I’ve been having a lot of conversations recently about whether all of the national political activity around cannabis means the prohibitionist dam is finally about to burst, with the deschedulization of “marijuana” just around the corner.
There are certainly a number of factors that could lead someone to that conclusion. While you’ve been getting high (on regulated and taxed cannabis products from an independently owned dispensary, of course), here’s what’s been going down:
John Boehner has climbed onto the cannabis bandwagon as an advisor to Acreage Holdings, which grows and sells weed in 11 states. Boehner also joined the company’s board of directors, and he claims his change of heart came about due to his concern for veterans and the opioid crisis. Bless his heart if that’s the truth, but I think he was more concerned about his net worth. Still, Boehner is the highest-level prohibitionist to switch sides, so welcome, John—you (in all probability) two-faced lying crapweasel.

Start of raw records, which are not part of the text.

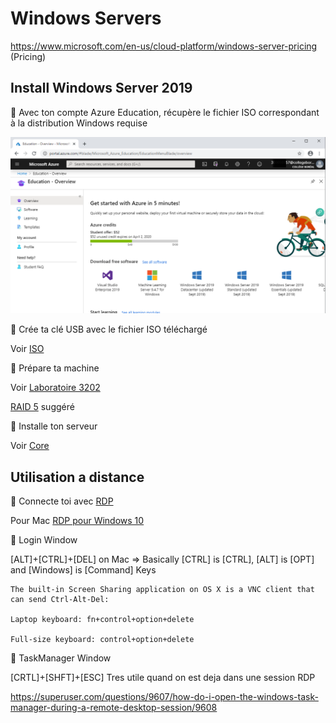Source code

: # Windows Servers


https://www.microsoft.com/en-us/cloud-platform/windows-server-pricing (Pricing)

## Install Windows Server 2019

:pushpin: Avec ton compte Azure Education, récupère le fichier ISO correspondant à la distribution Windows requise

![image](images/education-credit.png)

:pushpin: Crée ta clé USB avec le fichier ISO téléchargé

Voir [ISO](ISO)

:pushpin: Prépare ta machine

Voir [Laboratoire 3202](https://github.com/CollegeBoreal/Laboratoires/tree/master/3202)

[RAID 5](https://github.com/CollegeBoreal/Laboratoires/tree/master/3202/proliant/RAID) suggéré

:pushpin: Installe ton serveur

Voir [Core](core)

## Utilisation a distance

:pushpin: Connecte toi avec [RDP](https://support.microsoft.com/en-ca/help/4028379/windows-10-how-to-use-remote-desktop) 

Pour Mac [RDP pour Windows 10](https://www.snel.com/support/how-to-connect-to-your-server-via-rdp-on-macos/)

:round_pushpin: Login Window

[ALT]+[CTRL]+[DEL] on Mac => Basically [CTRL] is [CTRL], [ALT] is [OPT] and [Windows] is [Command] Keys


    The built-in Screen Sharing application on OS X is a VNC client that can send Ctrl-Alt-Del:

    Laptop keyboard: fn+control+option+delete

    Full-size keyboard: control+option+delete

:round_pushpin: TaskManager Window

[CRTL]+[SHFT]+[ESC] Tres utile quand on est deja dans une session RDP

https://superuser.com/questions/9607/how-do-i-open-the-windows-task-manager-during-a-remote-desktop-session/9608



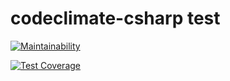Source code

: # codeclimate-csharp test

[![Maintainability](https://api.codeclimate.com/v1/badges/a0fc64495eb561967f84/maintainability)](https://codeclimate.com/github/aguerofc/codeclimate-csharp/maintainability)

[![Test Coverage](https://api.codeclimate.com/v1/badges/a0fc64495eb561967f84/test_coverage)](https://codeclimate.com/github/aguerofc/codeclimate-csharp/test_coverage)
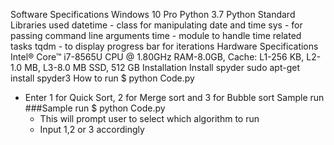 Software Specifications
Windows 10 Pro
Python 3.7
Python Standard Libraries used
datetime - class for manipulating date and time
sys - for passing command line arguments
time - module to handle time related tasks
tqdm - to display progress bar for iterations
Hardware Specifications
Intel® Core™ i7-8565U CPU @ 1.80GHz RAM-8.0GB, Cache: L1-256 KB, L2-1.0 MB, L3-8.0 MB
SSD, 512 GB
Installation
Install spyder
  sudo apt-get install spyder3
How to run
$ python Code.py
* Enter 1 for Quick Sort, 2 for Merge sort and 3 for Bubble sort
Sample run
###Sample run 
    $ python Code.py 
    * This will prompt user to select which algorithm to run
    * Input 1,2 or 3 accordingly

Southern Mayonnaise Turtle (and Senate Majority Leader) Mitch McConnell introduced the Hemp Farming Act of 2018, legislation to make hemp a regulated agricultural product. In this case, jobs—and the money that comes with them—were McConnell’s stated reason for support. He quickly gained support across the aisle, and his bill presently has seven co-sponsors.
Senator Chuck Schumer of New York announced plans to introduce a bill to decriminalize cannabis at the federal level. It wouldn’t legalize weed outright, but instead allow states to decide whether to make the drug available commercially. The legislation would also maintain federal authority to regulate cannabis advertising in the same way it does advertising for alcohol and tobacco. The aim, Schumer said, is to ensure that cannabis businesses aren’t allowed to target children in their advertisements.

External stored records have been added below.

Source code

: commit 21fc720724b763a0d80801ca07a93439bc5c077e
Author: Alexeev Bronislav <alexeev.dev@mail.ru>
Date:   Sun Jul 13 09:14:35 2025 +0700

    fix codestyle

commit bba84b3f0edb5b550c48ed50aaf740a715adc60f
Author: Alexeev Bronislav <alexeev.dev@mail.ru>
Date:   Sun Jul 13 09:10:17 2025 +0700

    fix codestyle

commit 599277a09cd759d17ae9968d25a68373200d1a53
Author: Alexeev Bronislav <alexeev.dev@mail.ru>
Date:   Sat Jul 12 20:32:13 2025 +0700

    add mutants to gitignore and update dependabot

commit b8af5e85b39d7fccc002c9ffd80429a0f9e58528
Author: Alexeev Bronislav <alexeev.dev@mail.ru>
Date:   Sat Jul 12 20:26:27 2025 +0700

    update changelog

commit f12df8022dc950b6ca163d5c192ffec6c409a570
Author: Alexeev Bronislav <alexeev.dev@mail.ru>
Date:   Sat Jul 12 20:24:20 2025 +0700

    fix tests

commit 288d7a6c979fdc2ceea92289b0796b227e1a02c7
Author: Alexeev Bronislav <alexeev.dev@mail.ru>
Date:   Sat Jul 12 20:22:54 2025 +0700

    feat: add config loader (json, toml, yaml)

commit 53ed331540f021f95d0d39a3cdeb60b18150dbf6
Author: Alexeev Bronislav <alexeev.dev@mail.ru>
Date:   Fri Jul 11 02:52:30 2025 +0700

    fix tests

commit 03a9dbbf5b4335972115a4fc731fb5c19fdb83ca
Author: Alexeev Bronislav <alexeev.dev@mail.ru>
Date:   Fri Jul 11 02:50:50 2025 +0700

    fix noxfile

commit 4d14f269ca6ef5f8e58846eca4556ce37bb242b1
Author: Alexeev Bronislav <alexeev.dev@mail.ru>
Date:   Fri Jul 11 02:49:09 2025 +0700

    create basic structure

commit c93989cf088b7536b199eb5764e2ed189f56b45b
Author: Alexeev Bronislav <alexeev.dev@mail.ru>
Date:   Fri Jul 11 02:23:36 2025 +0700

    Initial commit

The racist, homophobic, and misogynist orange tumor who lost the popular vote by 2,864,974 votes recently made a deal with Colorado Republican Senator Cory Gardner, who says he “received a commitment from the president that the Department of Justice’s rescission of the Cole memo will not impact Colorado’s legal marijuana industry. Furthermore, President Trump has assured me that he will support a federalism-based legislative solution to fix this states’ rights issue once and for all.”
Oregon’s own Representative Earl Blumenauer delivered his “Cannabis State of the Union” in advance of April 20, in which he optimistically said, “There’s no reason we cannot see spectacular results if we all do our job in the next 18 months.” Blumenauer founded the bipartisan Congressional Cannabis Caucus in 2017, so if anyone has a finger on the pulse of congressional action on cannabis, it’s him.

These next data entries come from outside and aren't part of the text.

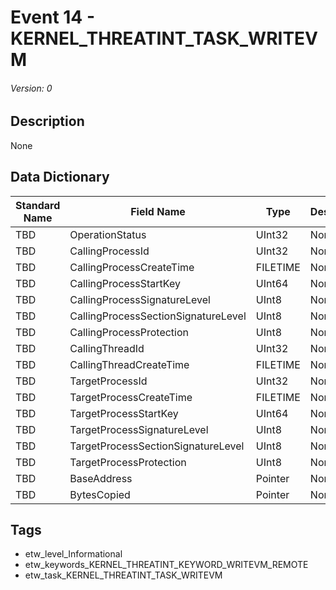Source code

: # Event 14 - KERNEL_THREATINT_TASK_WRITEVM
###### Version: 0

## Description
None

## Data Dictionary
|Standard Name|Field Name|Type|Description|Sample Value|
|---|---|---|---|---|
|TBD|OperationStatus|UInt32|None|`None`|
|TBD|CallingProcessId|UInt32|None|`None`|
|TBD|CallingProcessCreateTime|FILETIME|None|`None`|
|TBD|CallingProcessStartKey|UInt64|None|`None`|
|TBD|CallingProcessSignatureLevel|UInt8|None|`None`|
|TBD|CallingProcessSectionSignatureLevel|UInt8|None|`None`|
|TBD|CallingProcessProtection|UInt8|None|`None`|
|TBD|CallingThreadId|UInt32|None|`None`|
|TBD|CallingThreadCreateTime|FILETIME|None|`None`|
|TBD|TargetProcessId|UInt32|None|`None`|
|TBD|TargetProcessCreateTime|FILETIME|None|`None`|
|TBD|TargetProcessStartKey|UInt64|None|`None`|
|TBD|TargetProcessSignatureLevel|UInt8|None|`None`|
|TBD|TargetProcessSectionSignatureLevel|UInt8|None|`None`|
|TBD|TargetProcessProtection|UInt8|None|`None`|
|TBD|BaseAddress|Pointer|None|`None`|
|TBD|BytesCopied|Pointer|None|`None`|

## Tags
* etw_level_Informational
* etw_keywords_KERNEL_THREATINT_KEYWORD_WRITEVM_REMOTE
* etw_task_KERNEL_THREATINT_TASK_WRITEVM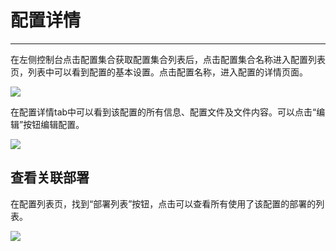 # 配置详情

---

在左侧控制台点击配置集合获取配置集合列表后，点击配置集合名称进入配置列表页，列表中可以看到配置的基本设置。点击配置名称，进入配置的详情页面。

![](https://domeos-pics.bjcnc.scs.sohucs.com/%E9%85%8D%E7%BD%AE%E8%AF%A6%E6%83%85.png)

在配置详情tab中可以看到该配置的所有信息、配置文件及文件内容。可以点击“编辑”按钮编辑配置。

![](https://domeos-pics.bjcnc.scs.sohucs.com/%E9%85%8D%E7%BD%AE%E8%AF%A6%E6%83%8501.png)

## 查看关联部署

在配置列表页，找到“部署列表”按钮，点击可以查看所有使用了该配置的部署的列表。

![](https://domeos-pics.bjcnc.scs.sohucs.com/%E9%85%8D%E7%BD%AE%E8%AF%A6%E6%83%8502.png)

All of these are positive developments—but I’m not breaking out the cannabis-infused champagne. One, because that’s not an actual thing (yet?), and two, because we should consider the sources, beginning with Trump.
This deal he supposedly agreed to with Gardner—to basically restore some variation of the Cole Memorandum that Attorney General Jeff Sessions gutted back in January—is being made because Gardner promised the president that he would, in turn, lift his holds on Trump’s Department of Justice nominees. So this isn’t a case of progressive thinking or any kind of presidential benevolence—and don’t be surprised if many of these DOJ nominees end up taking contrary positions on states’ rights to legalize cannabis. Even Blumenauer weighed in on the deal, saying, “We should hope for the best, but not take anything for granted... Trump changes his mind constantly, and Republican leadership is still in our way.”
I also have my doubts that a Republican-controlled House and Senate would even approve a halfway-sensible cannabis legalization program. Ideally, it would address issues like: support of craft cannabis, expanding medical access, and addressing the War on Drugs-era crimes perpetrated against communities of color. This is not a checklist I see the GOP rushing to tick off. Rather, any forward movement would probably be all about the money, honey, and as with everything Republican-driven, they’re bound to make sure that all-important rich white men maintain or increase their financial status quo.
We all want change, and these signs are encouraging. But in these early stages, it’s important to stay vigilant about the forms that change could come in—or decriminalization could end up looking different than what we’d like.